(Saved data entries)
------------------------------

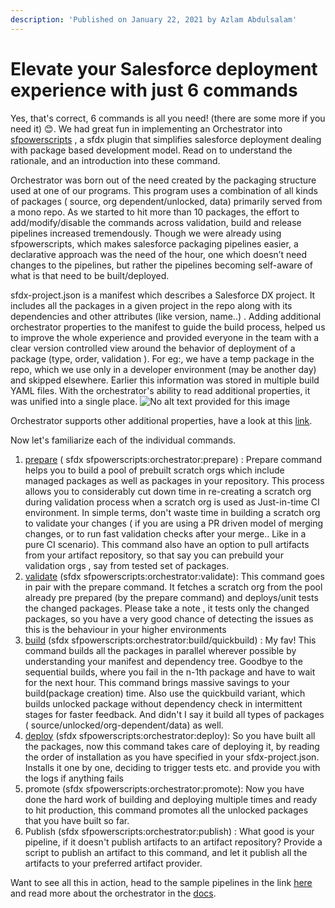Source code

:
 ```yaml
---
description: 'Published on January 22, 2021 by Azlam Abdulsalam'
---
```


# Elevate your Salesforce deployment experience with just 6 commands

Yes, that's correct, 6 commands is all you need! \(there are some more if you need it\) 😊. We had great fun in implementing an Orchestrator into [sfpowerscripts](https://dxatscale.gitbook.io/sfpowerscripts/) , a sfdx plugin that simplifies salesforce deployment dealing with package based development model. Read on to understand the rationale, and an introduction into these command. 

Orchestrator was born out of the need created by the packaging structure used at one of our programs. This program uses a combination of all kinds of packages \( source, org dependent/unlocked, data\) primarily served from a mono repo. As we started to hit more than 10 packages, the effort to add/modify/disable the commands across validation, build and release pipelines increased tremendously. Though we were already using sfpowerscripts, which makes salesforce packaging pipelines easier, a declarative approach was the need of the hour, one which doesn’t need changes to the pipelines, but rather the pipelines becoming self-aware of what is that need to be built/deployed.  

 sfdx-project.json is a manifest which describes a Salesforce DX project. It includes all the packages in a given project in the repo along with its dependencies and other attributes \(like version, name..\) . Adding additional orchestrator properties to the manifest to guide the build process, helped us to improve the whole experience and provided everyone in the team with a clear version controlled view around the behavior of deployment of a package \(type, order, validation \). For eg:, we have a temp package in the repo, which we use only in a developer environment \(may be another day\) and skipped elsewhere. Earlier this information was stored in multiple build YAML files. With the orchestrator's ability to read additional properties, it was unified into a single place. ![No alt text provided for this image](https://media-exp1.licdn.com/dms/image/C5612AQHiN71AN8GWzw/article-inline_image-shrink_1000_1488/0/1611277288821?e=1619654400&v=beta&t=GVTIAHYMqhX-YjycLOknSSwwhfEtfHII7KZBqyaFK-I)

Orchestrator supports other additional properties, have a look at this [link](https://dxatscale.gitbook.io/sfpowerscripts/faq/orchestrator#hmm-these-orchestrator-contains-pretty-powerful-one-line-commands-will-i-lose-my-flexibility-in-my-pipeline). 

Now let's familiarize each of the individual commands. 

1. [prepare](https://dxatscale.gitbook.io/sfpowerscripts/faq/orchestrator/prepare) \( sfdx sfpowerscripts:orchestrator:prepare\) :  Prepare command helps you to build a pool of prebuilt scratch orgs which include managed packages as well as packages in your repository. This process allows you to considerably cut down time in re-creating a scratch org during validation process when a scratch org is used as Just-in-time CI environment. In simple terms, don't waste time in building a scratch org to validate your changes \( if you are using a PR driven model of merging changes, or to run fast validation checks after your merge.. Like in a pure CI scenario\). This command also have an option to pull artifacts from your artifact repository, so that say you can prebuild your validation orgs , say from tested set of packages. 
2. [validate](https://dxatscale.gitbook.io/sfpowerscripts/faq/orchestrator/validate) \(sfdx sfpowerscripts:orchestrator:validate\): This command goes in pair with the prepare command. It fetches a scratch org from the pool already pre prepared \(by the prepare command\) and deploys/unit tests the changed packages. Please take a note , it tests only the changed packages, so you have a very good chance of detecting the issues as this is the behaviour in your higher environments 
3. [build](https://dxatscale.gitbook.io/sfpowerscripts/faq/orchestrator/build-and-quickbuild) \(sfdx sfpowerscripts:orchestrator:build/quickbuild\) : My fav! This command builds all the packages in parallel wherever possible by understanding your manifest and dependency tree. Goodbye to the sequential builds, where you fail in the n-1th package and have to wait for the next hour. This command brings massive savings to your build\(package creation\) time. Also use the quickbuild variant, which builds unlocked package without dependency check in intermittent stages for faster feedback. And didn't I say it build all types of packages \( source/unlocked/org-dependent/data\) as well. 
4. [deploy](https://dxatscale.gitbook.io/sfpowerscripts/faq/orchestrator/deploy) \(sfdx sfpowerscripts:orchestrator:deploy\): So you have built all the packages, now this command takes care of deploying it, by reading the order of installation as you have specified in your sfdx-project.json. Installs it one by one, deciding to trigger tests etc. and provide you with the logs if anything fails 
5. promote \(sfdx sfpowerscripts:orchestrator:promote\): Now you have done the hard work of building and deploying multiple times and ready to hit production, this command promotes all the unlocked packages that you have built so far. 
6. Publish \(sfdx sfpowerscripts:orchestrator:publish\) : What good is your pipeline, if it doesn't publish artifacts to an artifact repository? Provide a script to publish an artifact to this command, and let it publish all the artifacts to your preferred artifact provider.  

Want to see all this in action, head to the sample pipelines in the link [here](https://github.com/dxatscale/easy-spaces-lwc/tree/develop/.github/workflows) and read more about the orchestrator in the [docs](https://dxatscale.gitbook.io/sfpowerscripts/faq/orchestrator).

------------------------------

▶ **Exercise brief**:
Select and copy every line from the records that includes the word "link".

▶ **Exercise result**:
Orchestrator supports other additional properties, have a look at this [link](https://dxatscale.gitbook.io/sfpowerscripts/faq/orchestrator#hmm-these-orchestrator-contains-pretty-powerful-one-line-commands-will-i-lose-my-flexibility-in-my-pipeline). 
Want to see all this in action, head to the sample pipelines in the link [here](https://github.com/dxatscale/easy-spaces-lwc/tree/develop/.github/workflows) and read more about the orchestrator in the [docs](https://dxatscale.gitbook.io/sfpowerscripts/faq/orchestrator).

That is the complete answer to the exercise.